Basically, we have the points at both 0 and L mapping on to the new zero point. So what I did was figure out which points in the centered structure which were located at zero (or rather, along an axis) originally came from a point whose x, y, or z value was equal to L, and then moved that point in the centered structure from 0 to L/2. [Well, actually, I moved it just a teeeeny bit to the left of L/2, because if you’ll remember, a point at L/2 gets moved to –L/2 (4 got moved to -4, in our 1D example above)].
To translate into elephant language, I looked at the silly stack of elephants on the axes and relocated the elephants on top to a more dignified position-- along the empty edges.

At the end of this process I had a centered, dipoleless structure (uh, in theory…). Moreover, because this structure is already centered, upon going through the centering function, nothing changes.
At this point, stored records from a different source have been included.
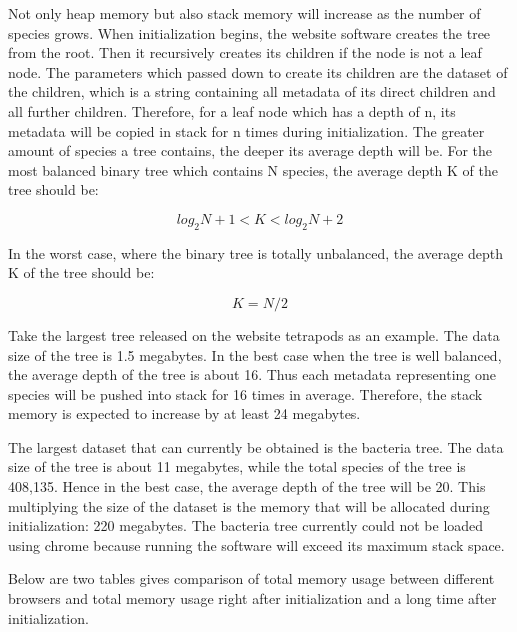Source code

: \documentclass[MSc]{icldt}
\begin{document}
Not only heap memory but also stack memory will increase as the number of species grows. When initialization begins, the website software creates the tree from the root. Then it recursively creates its children if the node is not a leaf node. The parameters which passed down to create its children are the dataset of the children, which is a string containing all metadata of its direct children and all further children. Therefore, for a leaf node which has a depth of n, its metadata will be copied in stack for n times during initialization. The greater amount of species a tree contains, the deeper its average depth will be. For the most balanced binary tree which contains N species, the average depth K of the tree should be:

\begin{equation*}
log_2 N + 1 < K < log_2 N + 2
\end{equation*}

In the worst case, where the binary tree is totally unbalanced, the average depth K of the tree should be:

 \begin{equation*}
	K = N/2
\end{equation*}

Take the largest tree released on the website tetrapods as an example. The data size of the tree is 1.5 megabytes. In the best case when the tree is well balanced, the average depth of the tree is about 16. Thus each metadata representing one species will be pushed into stack for 16 times in average. Therefore, the stack memory is expected to increase by at least 24 megabytes.

 The largest dataset that can currently be obtained is the bacteria tree. The data size of the tree is about 11 megabytes, while the total species of the tree is 408,135. Hence in the best case, the average depth of the tree will be 20. This multiplying the size of the dataset is the memory that will be allocated during initialization: 220 megabytes. The bacteria tree currently could not be loaded using chrome because running the software will exceed its maximum stack space. 
 
 Below are two tables gives comparison of total memory usage between different browsers and total memory usage right after initialization and a long time after initialization.
 
\end{document}
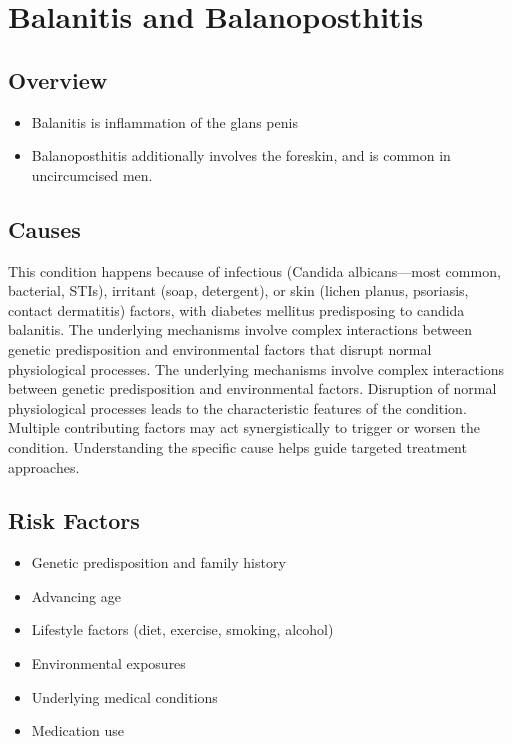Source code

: \chapter{Balanitis and Balanoposthitis}
\label{sec:Balanitis and Balanoposthitis}

\section{Overview}


\begin{itemize}[noitemsep]
  \item Balanitis is inflammation of the glans penis
  \item Balanoposthitis additionally involves the foreskin, and is common in uncircumcised men.
\end{itemize}
\section{Causes}
This condition happens because of infectious (Candida albicans---most common, bacterial, STIs), irritant (soap, detergent), or skin (lichen planus, psoriasis, contact dermatitis) factors, with diabetes mellitus predisposing to candida balanitis. The underlying mechanisms involve complex interactions between genetic predisposition and environmental factors that disrupt normal physiological processes. The underlying mechanisms involve complex interactions between genetic predisposition and environmental factors. Disruption of normal physiological processes leads to the characteristic features of the condition. Multiple contributing factors may act synergistically to trigger or worsen the condition. Understanding the specific cause helps guide targeted treatment approaches.
\section{Risk Factors}


\begin{itemize}[noitemsep]
  \item Genetic predisposition and family history
  \item Advancing age
  \item Lifestyle factors (diet, exercise, smoking, alcohol)
  \item Environmental exposures
  \item Underlying medical conditions
  \item Medication use
\end{itemize}
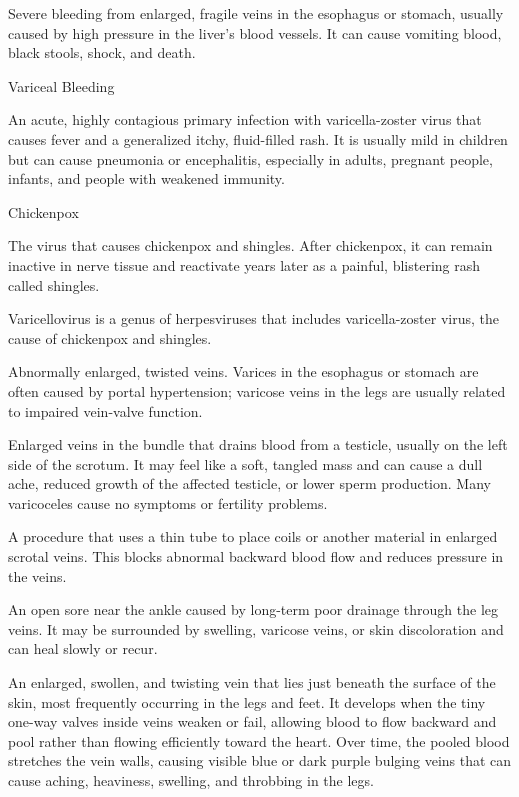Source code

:  Severe bleeding from enlarged, fragile veins in the esophagus or stomach, usually caused by high pressure in the liver’s blood vessels. It can cause vomiting blood, black stools, shock, and death.

\synonyms
Variceal Bleeding

 An acute, highly contagious primary infection with varicella-zoster virus that
causes fever and a generalized itchy, fluid-filled rash. It is usually mild in children but can cause
pneumonia or encephalitis, especially in adults, pregnant people, infants, and people with weakened
immunity.

\synonyms
Chickenpox

 The virus that causes chickenpox and shingles. After chickenpox, it can remain inactive in nerve tissue and reactivate years later as a painful, blistering rash called shingles.

 Varicellovirus is a genus of herpesviruses that includes varicella-zoster virus, the cause of chickenpox and shingles.

 Abnormally enlarged, twisted veins. Varices in the esophagus or stomach are often caused by portal hypertension; varicose veins in the legs are usually related to impaired vein-valve function.

 Enlarged veins in the bundle that drains blood from a testicle, usually on the left side of the scrotum. It may feel like a soft, tangled mass and can cause a dull ache, reduced growth of the affected testicle, or lower sperm production. Many varicoceles cause no symptoms or fertility problems.

 A procedure that uses a thin tube to place coils or another material in enlarged scrotal veins. This blocks abnormal backward blood flow and reduces pressure in the veins.

 An open sore near the ankle caused by long-term poor drainage through the leg veins. It may be surrounded by swelling, varicose veins, or skin discoloration and can heal slowly or recur.

 An enlarged, swollen, and twisting vein that lies just beneath the surface of the skin, most frequently occurring in the legs and feet. It develops when the tiny one-way valves inside veins weaken or fail, allowing blood to flow backward and pool rather than flowing efficiently toward the heart. Over time, the pooled blood stretches the vein walls, causing visible blue or dark purple bulging veins that can cause aching, heaviness, swelling, and throbbing in the legs.

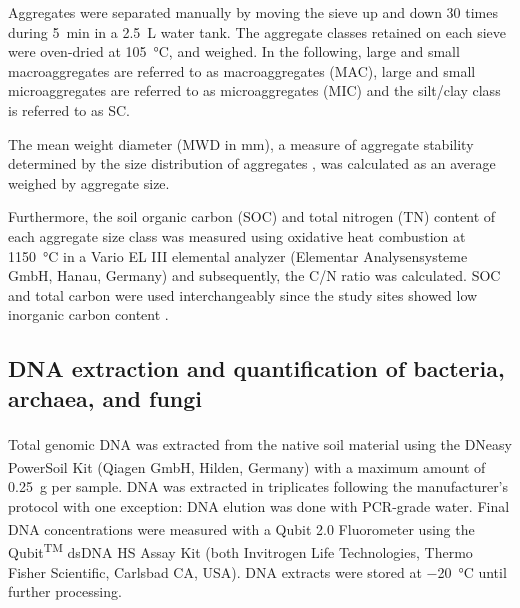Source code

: Aggregates were separated manually by moving the sieve up and down 30 times during \SI{5}{\minute} in a \SI{2.5}{\liter} water tank. The aggregate classes retained on each sieve were oven-dried at \SI{105}{\degreeCelsius}, and weighed. In the following, large and small macroaggregates are referred to as macroaggregates (MAC), large and small microaggregates are referred to as microaggregates (MIC) and the silt/clay class is referred to as SC.

The mean weight diameter (MWD in \si{\milli\metre}), a measure of aggregate stability determined by the size distribution of aggregates \citep{Amezketa1999}, was calculated as an average weighed by aggregate size.

Furthermore, the soil organic carbon (SOC) and total nitrogen (TN) content of each aggregate size class was measured using oxidative heat combustion at \SI{1150}{\degreeCelsius} in a Vario EL III elemental analyzer (Elementar Analysensysteme GmbH, Hanau, Germany) and subsequently, the C/N ratio was calculated. SOC and total carbon were used interchangeably since the study sites showed low inorganic carbon content \citep{RiverasMunoz2022}.

\subsection{DNA extraction and quantification of bacteria, archaea, and fungi}

Total genomic DNA was extracted from the native soil material using the DNeasy\textsuperscript{\textregistered} PowerSoil\textsuperscript{\textregistered} Kit (Qiagen GmbH, Hilden, Germany) with a maximum amount of \SI{0.25}{\gram} per sample. DNA was extracted in triplicates following the manufacturer’s protocol with one exception: DNA elution was done with PCR-grade water. Final DNA concentrations were measured with a Qubit\textsuperscript{\textregistered} 2.0 Fluorometer using the Qubit\textsuperscript{TM} dsDNA HS Assay Kit (both Invitrogen Life Technologies, Thermo Fisher Scientific, Carlsbad CA, USA). DNA extracts were stored at \SI{-20}{\degreeCelsius} until further processing.

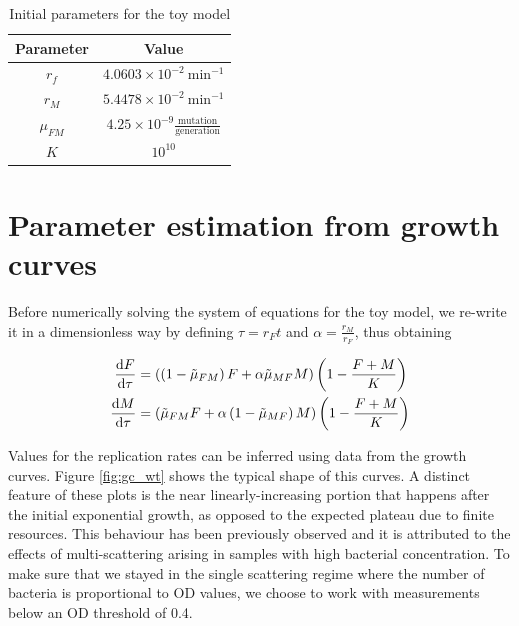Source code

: \documentclass{article}
\begin{document}
\begin{table}[H]
    \centering
    \begin{tabular}{|c|c|}
        \hline
        Parameter & Value\\
         \hline
         $r_f$& $4.0603\times 10^{-2} \ \text{min}^{-1}$\\
         $r_M$& $5.4478\times 10^{-2} \ \text{min}^{-1}$\\
         $\mu_{FM}$ & $4.25\times 10^{-9}\frac{\text{mutation}}{\text{generation}}$\\
         $K$ & $10^{10}$\\
         \hline
    \end{tabular}
    \caption{Initial parameters for the toy model}
    \label{tab:initial_parameters_two_state_model}
\end{table}

\section{Parameter estimation from growth curves}


Before numerically solving the system of equations for the toy model, we re-write it in a dimensionless way by defining $\tau = r_F t$ and $\alpha = \frac{r_M}{r_F}$, thus obtaining  

\begin{subequations}\label{eqs:adimensional_two_state_model}
\begin{align}
\dv{F}{\tau} &= \left( \left(1 - \Tilde{\mu}_{FM}\right)F + \alpha \Tilde{\mu}_{MF} M\right) \left(1-\frac{F + M}{K}\right)\\
\dv{M}{\tau} &= \left( \Tilde{\mu}_{FM} F + \alpha\left(1 - \Tilde{\mu}_{MF}\right)M\right) \left(1-\frac{F + M}{K}\right)
\end{align}
\end{subequations}

Values for the replication rates can be inferred using data from the growth curves. Figure \ref{fig:gc_wt} shows the typical shape of this curves. A distinct feature of these plots is the near linearly-increasing portion that happens after the initial exponential growth, as opposed to the expected plateau due to finite resources. This behaviour has been previously observed \cite{stevenson_general_2016} and it is attributed to the effects of multi-scattering arising in samples with high bacterial concentration. To make sure that we stayed in the single scattering regime where the number of bacteria is proportional to OD values, we choose to work with measurements below an OD threshold of 0.4.
\end{document}
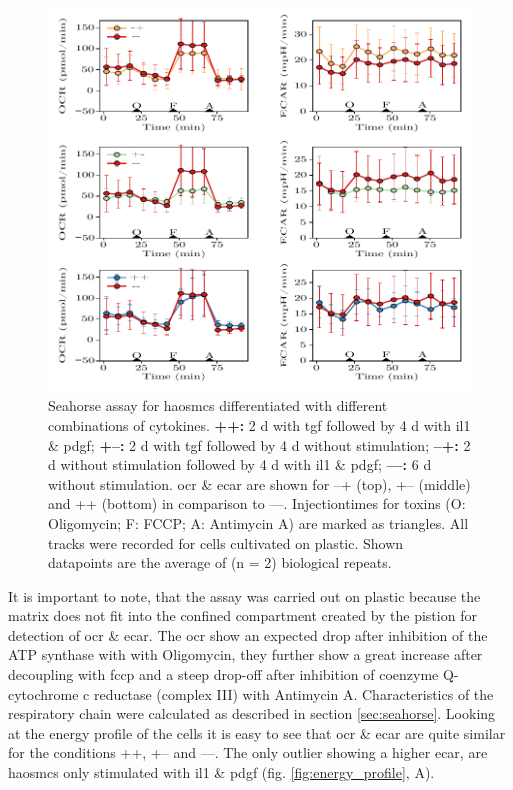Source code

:     \label{subsec:energy}
    \begin{figure}[h]
    \capstart
        \centering
    	\includegraphics{Abbildung/Seahorse_tracks.pdf}

    	\begin{minipage}{\captionwidth}
    		\caption[seahorse_tracks]{ \newline Seahorse assay for \acp{haosmc} differentiated with different combinations of cytokines.
            \textbf{++:} 2 d with \ac{tgf} followed by 4 d with \ac{il1} \& \ac{pdgf};
            \textbf{+–:} 2 d with \ac{tgf} followed by 4 d without stimulation;
            \textbf{–+:} 2 d without stimulation followed by 4 d with \ac{il1} \& \ac{pdgf};
            \textbf{––:} 6 d without stimulation.
            \ac{ocr} \& \ac{ecar} are shown for –+ (top), +– (middle) and ++ (bottom) in comparison to ––. Injectiontimes for toxins (O: Oligomycin; F: FCCP; A: Antimycin A) are marked as triangles. All tracks were recorded for cells cultivated on plastic. Shown datapoints are the average of (n = 2) biological repeats.
            }
    		\label{fig:seahorse_tracks}
    	\end{minipage}
    \end{figure}

    It is important to note, that the assay was carried out on plastic because the matrix does not fit into the confined compartment created by the pistion for detection of \ac{ocr} \& \ac{ecar}. The \ac{ocr} show an expected drop after inhibition of the ATP synthase with with Oligomycin, they further show a great increase after decoupling with \ac{fccp} and a steep drop-off after inhibition of coenzyme Q-cytochrome c reductase (complex III) with Antimycin A. Characteristics of the respiratory chain were calculated as described in section \ref{sec:seahorse}. Looking at the energy profile of the cells it is easy to see that \ac{ocr} \& \ac{ecar} are quite similar for the conditions ++, +– and ––. The only outlier showing a higher \ac{ecar}, are \acp{haosmc} only stimulated with \ac{il1} \& \ac{pdgf} (fig. \ref{fig:energy_profile}, A).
Here is the result of centering my new centered input structure (also, just so you know, the projections onto the yz and xz planes look the same):


Yay! Things appear to be fixed!

BUT WAIT. The problem was the dipole, and now I needed to actually calculate the dipole and make sure it was zero. I’ll spare you the detail, but… THE STRUCTURE STILL HAD  A DIPOLE! Granted, it was a much smaller dipole than it originally had… but still! Not cool, man!

Unfortunately, this realization happened at nearly the end of my last day of research, and there was no real time to do more problem-solving.

What I can say is the following. If you will recall, all these pretty pictures are projections onto a plane—aka, squished donuts. I would argue that squished donuts are not as enjoyable as real donuts, and it is much the same with these projections. You lose information in the flattening process.

To get an idea of this, imagine that cube again. Now imagine giving the side edges of the cube a jagged cut, so when you look at it straight ahead, you see something like:


The problem is, if you squish it toward the ground, you still just see:

This isn’t the best example, but the point is, we can imagine that there was important information being lost in the squishing process, such that while the projection was nicely symmetric (and thus dipole-less), the 3D structure still had rowdy elephants causing problems and knocking over trees.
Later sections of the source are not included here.